May 19th, 2009


George R.R. Martin is not your bitch, but I might be.

So recently, Neil Gaiman made a post about entitlement, which has been circulating widely under the assumed title of "George R. R. Martin is not your bitch." Good title. Interesting entry. Lots of people are saying lots of things about it, most of which boil down to "here, here" and "you go, girl." Er, "you go, British guy." Whatever. Anyway, as is my natural inclination when presented with such things, I've been thinking. (And she's been crying, and I am the Rain King.)

See, the core premise of the original post is one that I agree with: an author doesn't owe their work to anyone except, perhaps, their agent and their publisher. Buying Rosemary and Rue doesn't somehow create a contract between us wherein I swear on penalty of death to do nothing but work on Toby books, all day, every day, until the series comes to a satisfying conclusion. For one thing, Kate would kill me. For another, if I worked only on Toby, with no pauses for other books, I'd go crazy, and the quality of the Toby books would decrease dramatically.

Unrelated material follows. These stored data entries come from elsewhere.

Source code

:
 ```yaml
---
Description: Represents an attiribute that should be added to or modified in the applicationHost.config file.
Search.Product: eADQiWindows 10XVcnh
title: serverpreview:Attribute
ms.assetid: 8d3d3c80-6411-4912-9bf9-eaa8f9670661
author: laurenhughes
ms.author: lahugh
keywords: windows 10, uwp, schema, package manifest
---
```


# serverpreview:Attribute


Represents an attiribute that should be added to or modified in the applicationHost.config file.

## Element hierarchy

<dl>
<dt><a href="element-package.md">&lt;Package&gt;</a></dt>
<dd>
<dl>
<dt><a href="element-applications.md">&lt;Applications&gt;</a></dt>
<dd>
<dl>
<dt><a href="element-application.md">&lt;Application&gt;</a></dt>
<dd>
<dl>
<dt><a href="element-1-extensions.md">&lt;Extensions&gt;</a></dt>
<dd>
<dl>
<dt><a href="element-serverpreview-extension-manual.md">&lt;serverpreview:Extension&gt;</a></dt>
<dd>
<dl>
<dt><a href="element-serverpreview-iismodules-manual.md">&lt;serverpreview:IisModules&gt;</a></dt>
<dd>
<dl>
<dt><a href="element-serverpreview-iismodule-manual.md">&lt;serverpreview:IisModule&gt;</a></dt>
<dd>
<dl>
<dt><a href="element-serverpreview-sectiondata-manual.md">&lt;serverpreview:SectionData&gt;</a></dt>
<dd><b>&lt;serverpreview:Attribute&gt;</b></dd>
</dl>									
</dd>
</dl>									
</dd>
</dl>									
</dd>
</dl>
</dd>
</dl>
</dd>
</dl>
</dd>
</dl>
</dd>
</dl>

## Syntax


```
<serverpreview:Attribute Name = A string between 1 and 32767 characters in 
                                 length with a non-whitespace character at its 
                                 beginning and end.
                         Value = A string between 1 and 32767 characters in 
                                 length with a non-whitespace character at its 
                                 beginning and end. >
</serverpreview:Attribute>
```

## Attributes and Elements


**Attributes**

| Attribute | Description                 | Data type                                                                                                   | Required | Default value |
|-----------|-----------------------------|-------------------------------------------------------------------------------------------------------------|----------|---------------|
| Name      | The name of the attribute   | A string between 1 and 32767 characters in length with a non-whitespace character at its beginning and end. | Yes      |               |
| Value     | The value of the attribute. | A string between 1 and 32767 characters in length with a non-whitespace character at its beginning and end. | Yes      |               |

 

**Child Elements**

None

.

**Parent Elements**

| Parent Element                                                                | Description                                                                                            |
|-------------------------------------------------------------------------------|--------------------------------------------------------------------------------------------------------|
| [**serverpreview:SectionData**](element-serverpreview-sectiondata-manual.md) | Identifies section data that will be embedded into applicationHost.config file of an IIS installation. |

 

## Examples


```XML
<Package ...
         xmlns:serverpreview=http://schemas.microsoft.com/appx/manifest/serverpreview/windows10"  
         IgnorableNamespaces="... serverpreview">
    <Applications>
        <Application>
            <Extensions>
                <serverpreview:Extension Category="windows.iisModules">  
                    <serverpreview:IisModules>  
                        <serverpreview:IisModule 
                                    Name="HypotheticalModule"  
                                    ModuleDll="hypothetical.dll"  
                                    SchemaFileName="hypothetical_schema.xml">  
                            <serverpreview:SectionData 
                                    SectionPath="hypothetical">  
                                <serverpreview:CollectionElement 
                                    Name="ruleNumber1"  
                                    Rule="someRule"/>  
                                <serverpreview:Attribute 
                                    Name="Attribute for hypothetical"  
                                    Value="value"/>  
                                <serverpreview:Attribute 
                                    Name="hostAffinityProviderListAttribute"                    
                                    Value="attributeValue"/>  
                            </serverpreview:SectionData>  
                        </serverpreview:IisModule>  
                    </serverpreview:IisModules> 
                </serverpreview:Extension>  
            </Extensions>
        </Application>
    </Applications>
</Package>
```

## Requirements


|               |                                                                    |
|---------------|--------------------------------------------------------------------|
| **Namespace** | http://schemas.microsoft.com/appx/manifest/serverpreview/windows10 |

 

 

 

And then The Agent would kill me (if Kate didn't get there first).

At the same time, the email which inspired the post contained a very different question. Is it wrong, the writer asked, to be annoyed when I read the blog of a favorite author and see nothing to tell me what the status of the next book is? And to that I have to say, quite honestly...

Look: there is no formal "deliver or die" contract between writer and reader, and there's a reason, as jimhines so helpfully pointed out, that very few publishers actually punish authors for missing their deadlines once in a while. Quality matters, and sometimes getting something done right takes longer than originally expected. I finished Late Eclipses in December of 2008, dammit! It was done! It was...nowhere near as good as it honestly needed to be, both to live up to the standards set by the first three books, and to live up to the standards I set for myself. I gave it to The Agent. She promptly gave it back, with a command to fix it. If I'd been working to a January deadline, I'm afraid my release date would have slipped more than a little as I took the book and ripped it apart to resolve its structural issues. Quality is always going to come first for me. Hopefully, it'll be a long time before that makes me miss a deadline, but even I and my OCD work habits can't guarantee that slippage will never occur.

At the same time, I do believe that there's a certain "social contract" which exists between writers and readers when those writers hang out their proverbial shingles out for the world to see. Once I've opened a professional blog and announced that hi, this is the professional blog of Seanan McGuire, come on in, I do owe you updates, even if those updates are things like "didn't work on Toby this week because I was busy following the Counting Crows around the Pacific Northwest" or "didn't finish the new chapter of Discount Armageddon because Alice got into the watercolors again." I have said, on some level, that I will keep you posted. The social contract demands that I uphold my end of the bargain, and if I don't, you have every right to get annoyed with me.

(This is similar to a scenario that plays out frequently with web comics, who have been dealing with their audiences online for longer than nigh anyone else. New guy hits the web comic scene, updating regularly. Sets an update schedule. Basks in the love. Starts missing updates. People start to complain. Snaps "I do this for free, and you should be grateful." Well...yes and no. I don't have the right to demand you work for me, but I do feel that, once you've entered into a social contract which says I'll get updates on days one, three, and five, I should get an update on those days, or, failing that, I should get information on why that update isn't there. That was the deal. If you tell me why the update is missing, you take away my license to bitch.)

In conclusion, no, George R. R. Martin is not your bitch, and no, you shouldn't view delays as personal attacks. Often, delays are there because the book is being made better. But yes, I do believe that once an author says "come hang out in my virtual office and play with my virtual fidget toys," you have a right to expect to be told what's going on, and a right to ask "why is the eighth book in this series not out yet?"

It's all a matter of where you stand.